- Stored dataset items
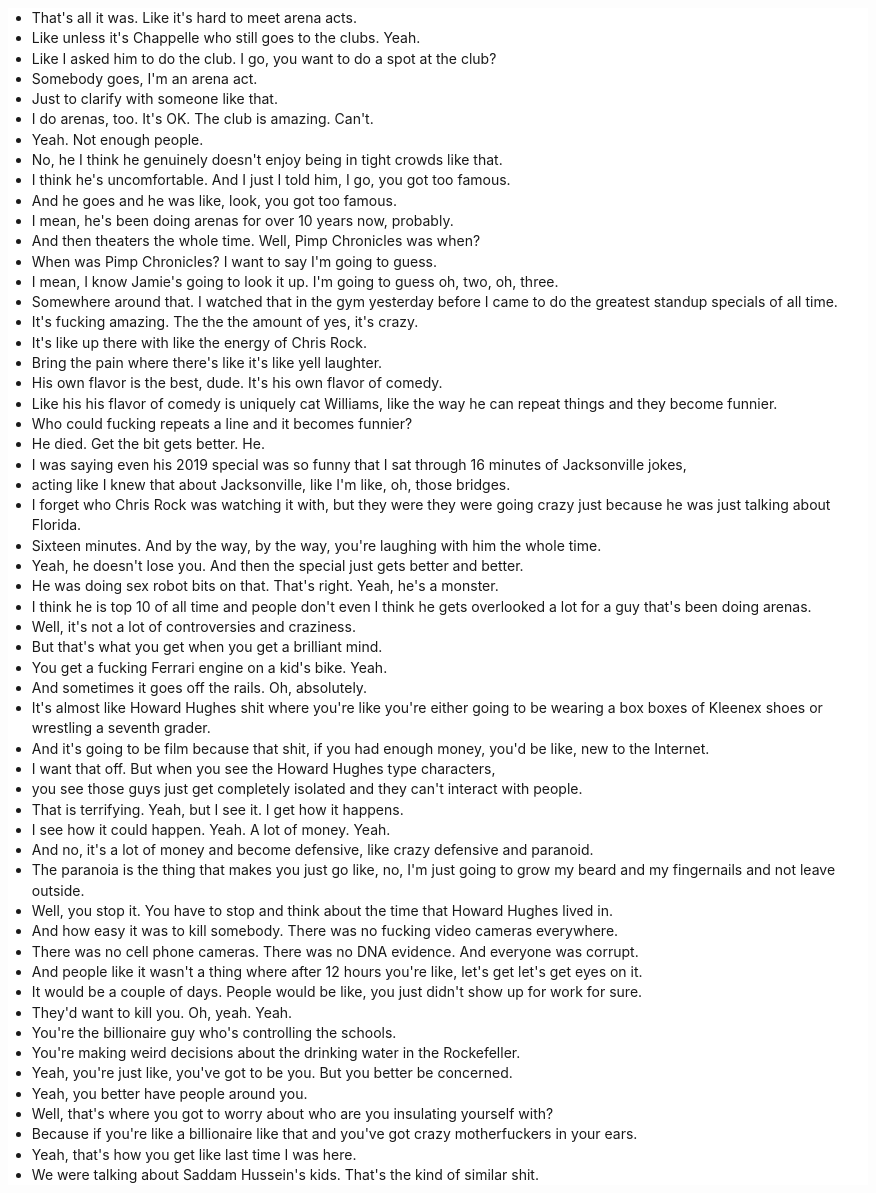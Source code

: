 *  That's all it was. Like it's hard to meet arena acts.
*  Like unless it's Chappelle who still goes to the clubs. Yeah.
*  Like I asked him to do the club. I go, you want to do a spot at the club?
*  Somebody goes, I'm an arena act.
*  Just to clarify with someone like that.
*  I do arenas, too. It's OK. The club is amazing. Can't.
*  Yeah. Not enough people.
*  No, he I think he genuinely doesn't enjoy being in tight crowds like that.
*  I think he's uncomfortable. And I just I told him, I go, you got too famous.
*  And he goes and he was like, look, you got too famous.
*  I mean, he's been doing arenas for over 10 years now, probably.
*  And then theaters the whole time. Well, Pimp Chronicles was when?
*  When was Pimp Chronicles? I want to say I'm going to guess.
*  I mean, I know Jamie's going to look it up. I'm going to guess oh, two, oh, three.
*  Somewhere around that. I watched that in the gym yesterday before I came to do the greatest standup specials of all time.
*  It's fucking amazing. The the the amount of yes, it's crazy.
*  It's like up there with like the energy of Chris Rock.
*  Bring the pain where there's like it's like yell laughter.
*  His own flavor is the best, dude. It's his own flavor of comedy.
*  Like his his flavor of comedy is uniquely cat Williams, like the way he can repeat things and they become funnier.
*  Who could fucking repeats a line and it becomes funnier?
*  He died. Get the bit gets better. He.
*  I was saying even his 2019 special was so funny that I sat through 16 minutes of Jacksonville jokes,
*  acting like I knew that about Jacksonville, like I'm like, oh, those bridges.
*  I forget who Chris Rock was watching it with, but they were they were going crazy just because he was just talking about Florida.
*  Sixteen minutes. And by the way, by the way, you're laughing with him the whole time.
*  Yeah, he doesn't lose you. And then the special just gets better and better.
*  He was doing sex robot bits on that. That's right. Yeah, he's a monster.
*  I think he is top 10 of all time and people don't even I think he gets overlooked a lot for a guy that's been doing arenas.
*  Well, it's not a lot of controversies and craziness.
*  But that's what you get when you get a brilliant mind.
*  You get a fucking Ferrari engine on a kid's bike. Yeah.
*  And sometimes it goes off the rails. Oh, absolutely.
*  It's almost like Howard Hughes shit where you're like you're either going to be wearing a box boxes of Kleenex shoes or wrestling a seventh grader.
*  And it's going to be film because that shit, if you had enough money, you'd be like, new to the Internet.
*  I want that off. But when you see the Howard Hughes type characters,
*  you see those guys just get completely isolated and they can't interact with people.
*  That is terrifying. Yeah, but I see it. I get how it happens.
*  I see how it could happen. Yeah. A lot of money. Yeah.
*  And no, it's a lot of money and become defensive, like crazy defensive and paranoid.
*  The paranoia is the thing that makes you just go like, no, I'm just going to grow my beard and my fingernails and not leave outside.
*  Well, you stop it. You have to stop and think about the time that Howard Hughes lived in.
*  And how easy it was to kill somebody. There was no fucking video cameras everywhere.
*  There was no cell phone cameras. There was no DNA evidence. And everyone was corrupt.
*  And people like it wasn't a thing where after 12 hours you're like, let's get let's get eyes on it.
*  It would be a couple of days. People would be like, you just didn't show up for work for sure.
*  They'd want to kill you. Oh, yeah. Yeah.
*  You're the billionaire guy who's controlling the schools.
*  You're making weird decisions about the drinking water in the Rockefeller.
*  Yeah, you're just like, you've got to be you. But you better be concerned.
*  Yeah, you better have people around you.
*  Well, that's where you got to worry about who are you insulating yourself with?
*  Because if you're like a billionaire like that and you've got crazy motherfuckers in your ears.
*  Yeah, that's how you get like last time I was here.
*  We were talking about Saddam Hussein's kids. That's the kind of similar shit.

--

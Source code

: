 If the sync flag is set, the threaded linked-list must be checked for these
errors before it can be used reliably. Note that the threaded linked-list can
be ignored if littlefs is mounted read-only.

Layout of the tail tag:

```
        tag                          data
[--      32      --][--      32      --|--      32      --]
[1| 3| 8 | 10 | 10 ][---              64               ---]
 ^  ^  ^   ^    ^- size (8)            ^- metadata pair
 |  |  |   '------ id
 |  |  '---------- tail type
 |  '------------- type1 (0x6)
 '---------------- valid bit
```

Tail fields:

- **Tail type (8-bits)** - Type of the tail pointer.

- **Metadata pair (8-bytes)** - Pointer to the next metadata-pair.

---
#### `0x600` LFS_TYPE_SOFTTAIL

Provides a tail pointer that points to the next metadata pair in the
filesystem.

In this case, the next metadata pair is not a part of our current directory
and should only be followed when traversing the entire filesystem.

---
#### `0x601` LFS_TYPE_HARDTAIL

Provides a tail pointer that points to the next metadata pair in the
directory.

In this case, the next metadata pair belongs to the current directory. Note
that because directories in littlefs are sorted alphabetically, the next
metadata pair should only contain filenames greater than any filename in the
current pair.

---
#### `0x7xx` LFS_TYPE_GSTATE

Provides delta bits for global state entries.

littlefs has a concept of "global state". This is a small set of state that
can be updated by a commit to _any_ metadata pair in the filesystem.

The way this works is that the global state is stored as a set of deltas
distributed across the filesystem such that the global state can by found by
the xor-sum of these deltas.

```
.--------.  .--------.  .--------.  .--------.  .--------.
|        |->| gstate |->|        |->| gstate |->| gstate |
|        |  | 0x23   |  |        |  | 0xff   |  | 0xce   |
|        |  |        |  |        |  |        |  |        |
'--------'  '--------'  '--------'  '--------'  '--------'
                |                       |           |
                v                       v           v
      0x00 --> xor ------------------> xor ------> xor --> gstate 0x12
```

- EXERCISE DIRECTIONS
Look through the records and gather every line containing "bits".

- RESULT OF THE EXERCISE
*  He was doing sex robot bits on that. That's right. Yeah, he's a monster.
- **Tail type (8-bits)** - Type of the tail pointer.
Provides delta bits for global state entries.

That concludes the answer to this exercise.